Turkey second worst performer of Europe, Central Asia in human capital index
AP PhotoTurkey has regressed eight places in the latest Human Capital Index of the World Economic Forum (WEF). It now ranks 68 out of 124 countries and is the second worst in Europe, after Moldova, and Central Asia.
Among countries in Europe and Central Asia, Turkey and Moldova, 71, hold the last spots in the region, according to the WEF’s 2015 Human Capital Report.
“The bottom-ranked countries in the region are Moldova and Turkey, which exhibits a low labor force participation rate for its 25–54 prime working age group, despite strong tertiary and vocational enrolment rate among its 15–24 age group,” said the report.

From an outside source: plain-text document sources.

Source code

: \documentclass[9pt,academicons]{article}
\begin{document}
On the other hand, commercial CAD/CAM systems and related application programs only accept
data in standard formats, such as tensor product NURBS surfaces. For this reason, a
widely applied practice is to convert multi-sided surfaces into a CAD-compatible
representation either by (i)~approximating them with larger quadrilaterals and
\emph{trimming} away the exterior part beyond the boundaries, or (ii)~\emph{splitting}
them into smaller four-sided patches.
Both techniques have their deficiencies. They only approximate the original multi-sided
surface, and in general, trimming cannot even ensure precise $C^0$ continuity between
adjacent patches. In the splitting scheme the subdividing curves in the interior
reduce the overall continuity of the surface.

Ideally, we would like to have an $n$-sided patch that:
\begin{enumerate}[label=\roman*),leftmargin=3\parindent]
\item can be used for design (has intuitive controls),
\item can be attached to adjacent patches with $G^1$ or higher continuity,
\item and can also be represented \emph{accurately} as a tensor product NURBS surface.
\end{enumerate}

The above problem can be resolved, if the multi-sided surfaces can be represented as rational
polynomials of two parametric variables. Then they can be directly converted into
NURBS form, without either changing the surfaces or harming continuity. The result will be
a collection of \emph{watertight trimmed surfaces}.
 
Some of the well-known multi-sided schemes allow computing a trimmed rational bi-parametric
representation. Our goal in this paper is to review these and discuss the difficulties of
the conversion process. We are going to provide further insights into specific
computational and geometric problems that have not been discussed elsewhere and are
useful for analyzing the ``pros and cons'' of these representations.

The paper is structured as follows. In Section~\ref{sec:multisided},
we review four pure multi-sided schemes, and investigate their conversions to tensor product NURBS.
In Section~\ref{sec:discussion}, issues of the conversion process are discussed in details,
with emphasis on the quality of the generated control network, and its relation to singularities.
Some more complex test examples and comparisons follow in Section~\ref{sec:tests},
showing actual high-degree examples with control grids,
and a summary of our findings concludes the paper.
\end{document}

Finland, Norway and Switzerland are the best performing countries of the region and overall, while Canada, Japan and Sweden rank next best on the index.
“Finland benefits from a well-educated young population with the second best basic education survival rate and the highest score for the quality of primary schools. Its 25–54 age group core working population shows the highest tertiary educational attainment rate in the Europe and Central Asia region but also second best overall in the world,” said the report.
Turkey ranked 61 in terms of human capital development below the age of 15, while it ranked 50 for 15-24 age group, and 77 for its 25-54 age group. Turkey also ranked 78 for its 55-64 age group and 70 in the category of those over 65.
With its per capita income at around $10,000 a year, Turkey is among the upper-middle income group on the index, which comprises countries with a gross domestic product per capita between $4,126 and $12,745.
Talent, not capital, will be the key factor linking innovation, competitiveness and growth in the 21st century, the Human Capital Report said.
The Human Capital Index ranks 124 countries on how well they are developing and deploying their human capital, focusing on education, skills and employment, while aiming to understand whether countries are wasting or leveraging their human potential.
According to the report, fulfilling peoples’ potential could boost global GDP by 20 percent.